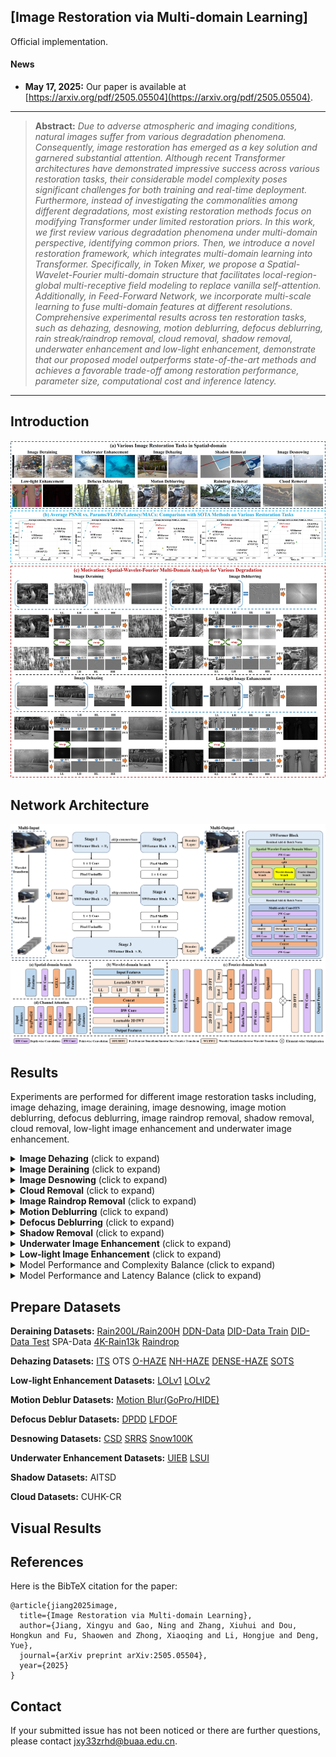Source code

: ## [Image Restoration via Multi-domain Learning]
 Official implementation.
 
#### News
- **May 17, 2025:** Our paper is available at [https://arxiv.org/pdf/2505.05504](https://arxiv.org/pdf/2505.05504).


<hr />

> **Abstract:** *Due to adverse atmospheric and imaging conditions, natural images suffer from various degradation phenomena. Consequently, image restoration has emerged as a key solution and garnered substantial attention. Although recent Transformer architectures have demonstrated impressive success across various restoration tasks, their considerable model complexity poses significant challenges for both training and real-time deployment. Furthermore, instead of investigating the commonalities among different degradations, most existing restoration methods focus on modifying Transformer under limited restoration priors. In this work, we first review various degradation phenomena under multi-domain perspective, identifying common priors. Then, we introduce a novel restoration framework, which integrates multi-domain learning into Transformer. Specifically, in Token Mixer, we propose a Spatial-Wavelet-Fourier multi-domain structure that facilitates local-region-global multi-receptive field modeling to replace vanilla self-attention. Additionally, in Feed-Forward Network, we incorporate multi-scale learning to fuse multi-domain features at different resolutions. Comprehensive experimental results across ten restoration tasks, such as dehazing, desnowing, motion deblurring, defocus deblurring, rain streak/raindrop removal, cloud removal, shadow removal, underwater enhancement and low-light enhancement, demonstrate that our proposed model outperforms state-of-the-art methods and achieves a favorable trade-off among restoration performance, parameter size, computational cost and inference latency.* 
<hr />

## Introduction
<p align='center'>
<img src = "image/intro_new.jpg"> 

## Network Architecture
<p align='center'>
<img src = "image/method.png"> 


## Results
Experiments are performed for different image restoration tasks including, image dehazing, image deraining, image desnowing, image motion deblurring, defocus deblurring, image raindrop removal, shadow removal, cloud removal, low-light image enhancement and underwater image enhancement. 

<details>
<summary><strong>Image Dehazing</strong> (click to expand) </summary>
<p align='center'>
<img src = "image/haze_results.jpg"> 
</details>

<details>
<summary><strong>Image Deraining</strong> (click to expand) </summary>
<p align='center'>
<img src = "image/deraining_results.jpg"> 
</details>

<details>
<summary><strong>Image Desnowing</strong> (click to expand) </summary>
<p align='center'>
<img src = "image/desnow_results.jpg"> 
</details>

<details>
<summary><strong>Cloud Removal</strong> (click to expand) </summary>
<p align='center'>
<img src = "image/cloud_results.jpg"> 
</details>

<details>
<summary><strong>Image Raindrop Removal</strong> (click to expand) </summary>
<p align='center'>
<img src = "image/raindrop_results.jpg"> 
</details>

<details>
<summary><strong>Motion Deblurring</strong> (click to expand) </summary>
<p align="center">
<img src = "image/motion_blur_results.jpg" >
</details>

<details>
<summary><strong>Defocus Deblurring</strong> (click to expand) </summary>
<p align="center">
<img src = "image/defocus_blur_results.jpg"> 
</details>


<details>
<summary><strong>Shadow Removal</strong> (click to expand) </summary>
<p align="center">
<img src = "image/shadow_results.jpg"> 
</details>

<details>
<summary><strong>Underwater Image Enhancement</strong> (click to expand) </summary>
<p align="center">
<img src = "image/underwater_results.jpg"> 
</details>

<details>
<summary><strong>Low-light Image Enhancement</strong> (click to expand) </summary>
<p align="center">
<img src = "image/lowlight_results.jpg"> 
</details>

<details>
<summary><strong></strong>Model Performance and Complexity Balance (click to expand) </summary>
<p align="center">
<img src = "image/efficiency_compare.jpg"> 
</details>

<details>
<summary><strong></strong>Model Performance and Latency Balance (click to expand) </summary>
<p align="center">
<img src = "image/latency_compare.jpg"> 
</details>

## Prepare Datasets

**Deraining Datasets:** <a href="https://pan.baidu.com/s/1OCaSuwQRgkpm3kU55Hef0Q?pwd=sakm">Rain200L/Rain200H</a> <a href="https://pan.baidu.com/s/1zknuXnv5MR6yhS0I8u2uZg?pwd=h8vv">DDN-Data</a> <a href="https://pan.baidu.com/s/1RsDzu_lS-l2_FxdUnBarOQ?pwd=vxgq">DID-Data Train</a> <a href="https://pan.baidu.com/s/1sJUb6iwxAWOcoBBLn0iuUA?pwd=6bpj">DID-Data Test</a> SPA-Data <a href="https://pan.baidu.com/s/1X9itrS6BRlMp8d_Da8X12Q?pwd=61xr">4K-Rain13k</a> <a href="https://pan.baidu.com/s/1zztcAht2aQje4hHcDnGynQ?pwd=2y7d">Raindrop</a>

**Dehazing Datasets:** <a href="https://pan.baidu.com/s/11Pfl227viFijuw8jmAGcJw?pwd=m82m">ITS</a> OTS <a href="https://pan.baidu.com/s/1e8OG6aNgFSm9SHYQ2pvyuA?pwd=7xwn">O-HAZE</a> <a href="https://pan.baidu.com/s/1seuSmqRUAgC5zGXS9xtxPw?pwd=nyyt">NH-HAZE</a> <a href="https://pan.baidu.com/s/1hjysGvoVatWaY_FrmWeLmQ?pwd=xfu4">DENSE-HAZE</a> <a href="https://pan.baidu.com/s/1mcULooUYzGBRgqaEGFLQ0Q?pwd=779y">SOTS</a> 

**Low-light Enhancement Datasets:** <a href="https://pan.baidu.com/s/1ZF4zAN7TVrj2wXLH9SdbNA?pwd=9cph">LOLv1</a> <a href="https://pan.baidu.com/s/1qmwGK2MT1rRZqsiChQi7AA?pwd=ujep">LOLv2</a> 

**Motion Deblur Datasets:** <a href="https://pan.baidu.com/s/1ANXeNVc-sySlqgpOSaq9vQ?pwd=c5jc">Motion Blur(GoPro/HIDE)</a>

**Defocus Deblur Datasets:** <a href="https://pan.baidu.com/s/1x1PPGvtmPpsxLBZtsT0cMA?pwd=ttj8">DPDD</a> <a href="https://pan.baidu.com/s/1IWBMWmAXEqDqLEzMSqPwBQ?pwd=mpif">LFDOF</a>

**Desnowing Datasets:** <a href="https://pan.baidu.com/s/1iUC3Y5Wn_rpy4P48x5hpVQ?pwd=352s">CSD</a> <a href="https://pan.baidu.com/s/14bGq_pvpUXv1k1wWJqZs4g?pwd=vcda">SRRS</a> <a href="https://pan.baidu.com/s/1TjR1VIn6MIqAD7UjguAmqg?pwd=4wi3">Snow100K</a> 

**Underwater Enhancement Datasets:** <a href="https://pan.baidu.com/s/1V2tSOFkUmPIVPCAgxu5dBA?pwd=r6tf">UIEB</a> <a href="https://pan.baidu.com/s/1R_vzgn927IEu0vUAubWI-w?pwd=w3u7">LSUI</a>

**Shadow Datasets:** AITSD

**Cloud Datasets:** CUHK-CR

## Visual Results

## References

Here is the BibTeX citation for the paper:

    @article{jiang2025image,
      title={Image Restoration via Multi-domain Learning},
      author={Jiang, Xingyu and Gao, Ning and Zhang, Xiuhui and Dou, Hongkun and Fu, Shaowen and Zhong, Xiaoqing and Li, Hongjue and Deng, Yue},
      journal={arXiv preprint arXiv:2505.05504},
      year={2025}
    }

## Contact

If your submitted issue has not been noticed or there are further questions, please contact jxy33zrhd@buaa.edu.cn.
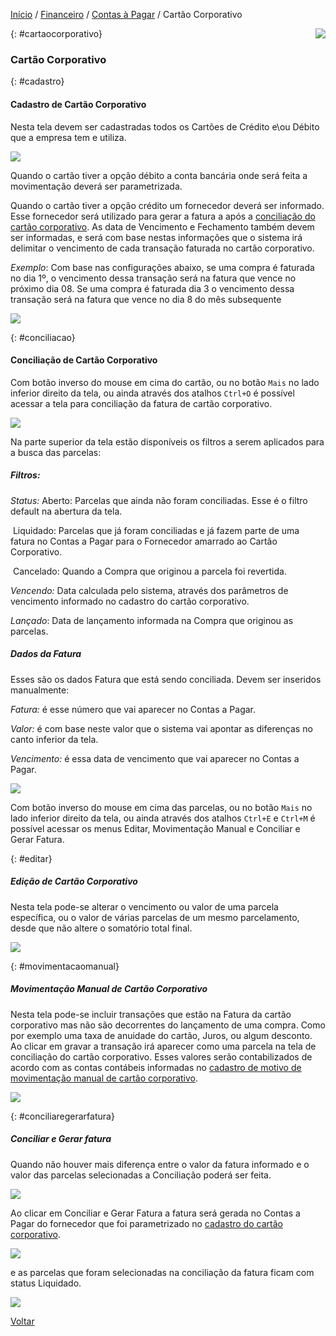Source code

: [Início](index.md) / [Financeiro](financeiro.md) /  [Contas à Pagar](financeiro.md#financeirocontaspagar) / Cartão Corporativo

<a href="http://docs.continentenuvem.com.br/dicas.html#dicas"><img align="right" src="http://docs.continentenuvem.com.br/images/dicas.png"></a>



{: #cartaocorporativo}

### Cartão Corporativo

{: #cadastro}

#### Cadastro de Cartão Corporativo

Nesta tela devem ser cadastradas todos os Cartões de Crédito e\ou Débito que a empresa tem e utiliza.

![](images/financeiro_cartao_corporativo.jpg)



Quando o cartão tiver a opção débito a conta bancária onde será feita a movimentação deverá ser parametrizada.

Quando o cartão tiver a opção crédito um fornecedor deverá ser informado. Esse fornecedor será utilizado para gerar a fatura a após a [conciliação do cartão corporativo](financeiro_cartao_corporativo.md#conciliacao). As data de Vencimento e Fechamento também devem ser informadas, e será com base nestas informações que o sistema irá delimitar o vencimento de cada transação faturada no cartão corporativo.

*Exemplo*: Com base nas configurações abaixo, se uma compra é faturada no dia 1º, o vencimento dessa transação será na fatura que vence no próximo dia 08.  Se uma compra é faturada dia 3 o vencimento dessa transação será na fatura que vence no dia 8 do mês subsequente

![](images/financeiro_cartao_corporativo_debitocredito.jpg)



{: #conciliacao}

#### Conciliação de Cartão Corporativo

Com botão inverso do mouse em cima do cartão,  ou no botão `Mais` no lado inferior direito da tela, ou ainda através dos atalhos  `Ctrl+O` é possível acessar a tela para conciliação da fatura de cartão corporativo.

![](images/financeiro_cartao_corporativo_conciliacao.jpg)



Na parte superior da tela estão disponíveis os filtros a serem aplicados para a busca das parcelas:



##### Filtros:

*Status:* Aberto: Parcelas que ainda não foram conciliadas. Esse é o filtro default na abertura da tela.

​             Liquidado: Parcelas que já foram conciliadas e já fazem parte de uma fatura no Contas a Pagar para o Fornecedor amarrado ao Cartão Corporativo.

​              Cancelado: Quando a Compra que originou a parcela foi revertida.

*Vencendo:* Data calculada pelo sistema, através dos parâmetros de vencimento informado no cadastro do cartão corporativo.

*Lançado*: Data de lançamento informada na Compra que originou as parcelas.



##### Dados da Fatura

Esses são os dados Fatura que está sendo conciliada. Devem ser inseridos manualmente:

*Fatura:*  é esse número que vai aparecer no Contas a Pagar.

*Valor:*  é com base neste valor que o sistema vai apontar as diferenças no canto inferior da tela.

*Vencimento:*   é essa data de vencimento que vai aparecer no Contas a Pagar.



![](images/financeiro_cartao_corporativo_conciliacao_telaconciliacao.jpg)



Com botão inverso do mouse em cima das parcelas,  ou no botão `Mais` no lado inferior direito da tela, ou ainda através dos atalhos  `Ctrl+E` e `Ctrl+M` é possível acessar os menus Editar, Movimentação Manual e Conciliar e Gerar Fatura.

{: #editar}

##### Edição de Cartão Corporativo

Nesta tela pode-se alterar o vencimento ou valor de uma parcela específica, ou o valor de várias parcelas de um mesmo parcelamento, desde que não altere o somatório total final.

![](images/financeiro_cartao_corporativo_conciliacao_telaconciliacao_editar.jpg)



{: #movimentacaomanual}

##### Movimentação Manual de Cartão Corporativo

Nesta tela pode-se incluir transações  que estão na Fatura da cartão corporativo mas não são decorrentes do lançamento de uma compra. Como por exemplo uma taxa de anuidade do cartão, Juros, ou algum desconto. Ao clicar em gravar a transação irá aparecer como uma parcela na tela de conciliação do cartão corporativo. Esses valores serão contabilizados de acordo com as contas contábeis informadas no [cadastro de motivo de movimentação manual de cartão corporativo](financeiro_motivo_movimentacao_manual_cartao.md).

![](images/financeiro_cartao_corporativo_conciliacao_telaconciliacao_movmanual.jpg)



{: #conciliaregerarfatura}

##### Conciliar e Gerar fatura

Quando não houver mais diferença entre o valor da fatura informado e o valor das parcelas selecionadas a Conciliação poderá ser feita. 

![](images/financeiro_cartao_corporativo_conciliacao_telaconciliacao_gerarfatura.jpg)

Ao clicar em Conciliar e Gerar Fatura a fatura será gerada no Contas a Pagar do fornecedor que foi parametrizado no [cadastro do cartão corporativo](financeiro_cartao_corporativo.md#cadastro).

![](images/financeiro_cartao_corporativo_conciliacao_fatura.jpg)

e as parcelas que foram selecionadas na conciliação da fatura ficam com status Liquidado.

![](images/financeiro_cartao_corporativo_conciliacao_telaconciliacao_liquidado.jpg)





[Voltar](financeiro.md#financeirocontaspagar)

+++

> WORK TASK:
Go over the data and return every line that includes the word "será".

> EXPECTED ANSWER:
Quando o cartão tiver a opção débito a conta bancária onde será feita a movimentação deverá ser parametrizada.
Quando o cartão tiver a opção crédito um fornecedor deverá ser informado. Esse fornecedor será utilizado para gerar a fatura a após a [conciliação do cartão corporativo](financeiro_cartao_corporativo.md#conciliacao). As data de Vencimento e Fechamento também devem ser informadas, e será com base nestas informações que o sistema irá delimitar o vencimento de cada transação faturada no cartão corporativo.
*Exemplo*: Com base nas configurações abaixo, se uma compra é faturada no dia 1º, o vencimento dessa transação será na fatura que vence no próximo dia 08.  Se uma compra é faturada dia 3 o vencimento dessa transação será na fatura que vence no dia 8 do mês subsequente
Ao clicar em Conciliar e Gerar Fatura a fatura será gerada no Contas a Pagar do fornecedor que foi parametrizado no [cadastro do cartão corporativo](financeiro_cartao_corporativo.md#cadastro).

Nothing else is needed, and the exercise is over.